WHAT IS REQUIRED: What you return must match the entries exactly, except that the pictures are gone.

MATERIAL FOR THIS TASK:
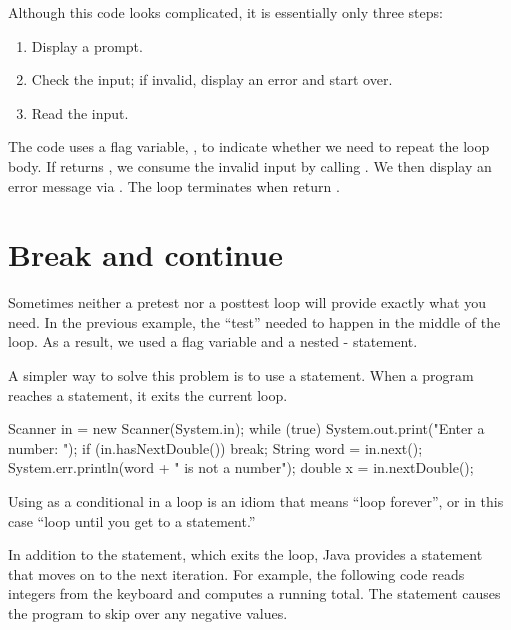 Although this code looks complicated, it is essentially only three steps:

\begin{enumerate}
\item Display a prompt.
\item Check the input; if invalid, display an error and start over.
\item Read the input.
\end{enumerate}


The code uses a flag variable, , to indicate whether we need to repeat the loop body.
If  returns , we consume the invalid input by calling .
We then display an error message via .
The loop terminates when  return .


\section{Break and continue}

Sometimes neither a pretest nor a posttest loop will provide exactly what you need.
In the previous example, the ``test'' needed to happen in the middle of the loop.
As a result, we used a flag variable and a nested - statement.


A simpler way to solve this problem is to use a  statement.
When a program reaches a  statement, it exits the current loop.

\begin{code}
Scanner in = new Scanner(System.in);
while (true) {
    System.out.print("Enter a number: ");
    if (in.hasNextDouble()) {
        break;
    }
    String word = in.next();
    System.err.println(word + " is not a number");
}
double x = in.nextDouble();
\end{code}

Using  as a conditional in a  loop is an idiom that means ``loop forever'', or in this case ``loop until you get to a  statement.''


In addition to the  statement, which exits the loop, Java provides a  statement that moves on to the next iteration.
For example, the following code reads integers from the keyboard and computes a running total.
The  statement causes the program to skip over any negative values.

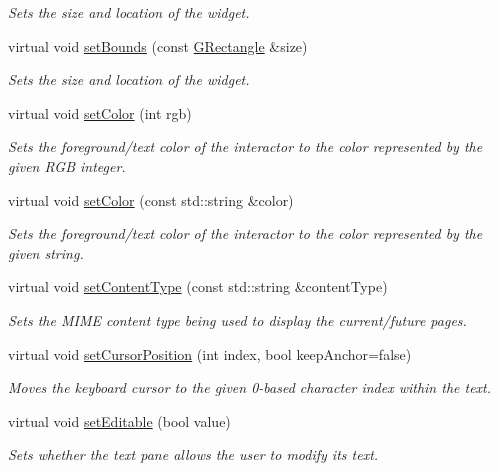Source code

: \begin{DoxyCompactItemize}
\begin{DoxyCompactList}\small\item\em Sets the size and location of the widget. \end{DoxyCompactList}\item 
virtual void \mbox{\hyperlink{classGInteractor_acada386653f008cacc7cce86426bef7c}{set\+Bounds}} (const \mbox{\hyperlink{classGRectangle}{G\+Rectangle}} \&size)
\begin{DoxyCompactList}\small\item\em Sets the size and location of the widget. \end{DoxyCompactList}\item 
virtual void \mbox{\hyperlink{classGInteractor_ab1f5cc0f5cc6bbbd716a526c61f1081d}{set\+Color}} (int rgb)
\begin{DoxyCompactList}\small\item\em Sets the foreground/text color of the interactor to the color represented by the given R\+GB integer. \end{DoxyCompactList}\item 
virtual void \mbox{\hyperlink{classGInteractor_a61374df6c11b52cfbb0815decdbaebc6}{set\+Color}} (const std\+::string \&color)
\begin{DoxyCompactList}\small\item\em Sets the foreground/text color of the interactor to the color represented by the given string. \end{DoxyCompactList}\item 
virtual void \mbox{\hyperlink{classGBrowserPane_a0ba11f3ad4f6257759f0db3dd791e6a4}{set\+Content\+Type}} (const std\+::string \&content\+Type)
\begin{DoxyCompactList}\small\item\em Sets the M\+I\+ME content type being used to display the current/future pages. \end{DoxyCompactList}\item 
virtual void \mbox{\hyperlink{classGBrowserPane_a5817e10a86be5cd41b3668d8fccb10e0}{set\+Cursor\+Position}} (int index, bool keep\+Anchor=false)
\begin{DoxyCompactList}\small\item\em Moves the keyboard cursor to the given 0-\/based character index within the text. \end{DoxyCompactList}\item 
virtual void \mbox{\hyperlink{classGBrowserPane_a008d7fd44fb3e7a6886cdaddbc3644a2}{set\+Editable}} (bool value)
\begin{DoxyCompactList}\small\item\em Sets whether the text pane allows the user to modify its text. \end{DoxyCompactList}\item 

\end{DoxyCompactItemize}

SOLUTION TO THIS PROBLEM:
 Although this code looks complicated, it is essentially only three steps:

\begin{enumerate}
\item Display a prompt.
\item Check the input; if invalid, display an error and start over.
\item Read the input.
\end{enumerate}


The code uses a flag variable, , to indicate whether we need to repeat the loop body.
If  returns , we consume the invalid input by calling .
We then display an error message via .
The loop terminates when  return .


\section{Break and continue}

Sometimes neither a pretest nor a posttest loop will provide exactly what you need.
In the previous example, the ``test'' needed to happen in the middle of the loop.
As a result, we used a flag variable and a nested - statement.


A simpler way to solve this problem is to use a  statement.
When a program reaches a  statement, it exits the current loop.

\begin{code}
Scanner in = new Scanner(System.in);
while (true) {
    System.out.print("Enter a number: ");
    if (in.hasNextDouble()) {
        break;
    }
    String word = in.next();
    System.err.println(word + " is not a number");
}
double x = in.nextDouble();
\end{code}

Using  as a conditional in a  loop is an idiom that means ``loop forever'', or in this case ``loop until you get to a  statement.''


In addition to the  statement, which exits the loop, Java provides a  statement that moves on to the next iteration.
For example, the following code reads integers from the keyboard and computes a running total.
The  statement causes the program to skip over any negative values.

Source code

: \begin{DoxyCompactItemize}
\begin{DoxyCompactList}\small\item\em Sets the size and location of the widget. \end{DoxyCompactList}\item 
virtual void \mbox{\hyperlink{classGInteractor_acada386653f008cacc7cce86426bef7c}{set\+Bounds}} (const \mbox{\hyperlink{classGRectangle}{G\+Rectangle}} \&size)
\begin{DoxyCompactList}\small\item\em Sets the size and location of the widget. \end{DoxyCompactList}\item 
virtual void \mbox{\hyperlink{classGInteractor_ab1f5cc0f5cc6bbbd716a526c61f1081d}{set\+Color}} (int rgb)
\begin{DoxyCompactList}\small\item\em Sets the foreground/text color of the interactor to the color represented by the given R\+GB integer. \end{DoxyCompactList}\item 
virtual void \mbox{\hyperlink{classGInteractor_a61374df6c11b52cfbb0815decdbaebc6}{set\+Color}} (const std\+::string \&color)
\begin{DoxyCompactList}\small\item\em Sets the foreground/text color of the interactor to the color represented by the given string. \end{DoxyCompactList}\item 
virtual void \mbox{\hyperlink{classGBrowserPane_a0ba11f3ad4f6257759f0db3dd791e6a4}{set\+Content\+Type}} (const std\+::string \&content\+Type)
\begin{DoxyCompactList}\small\item\em Sets the M\+I\+ME content type being used to display the current/future pages. \end{DoxyCompactList}\item 
virtual void \mbox{\hyperlink{classGBrowserPane_a5817e10a86be5cd41b3668d8fccb10e0}{set\+Cursor\+Position}} (int index, bool keep\+Anchor=false)
\begin{DoxyCompactList}\small\item\em Moves the keyboard cursor to the given 0-\/based character index within the text. \end{DoxyCompactList}\item 
virtual void \mbox{\hyperlink{classGBrowserPane_a008d7fd44fb3e7a6886cdaddbc3644a2}{set\+Editable}} (bool value)
\begin{DoxyCompactList}\small\item\em Sets whether the text pane allows the user to modify its text. \end{DoxyCompactList}\item 

\end{DoxyCompactItemize}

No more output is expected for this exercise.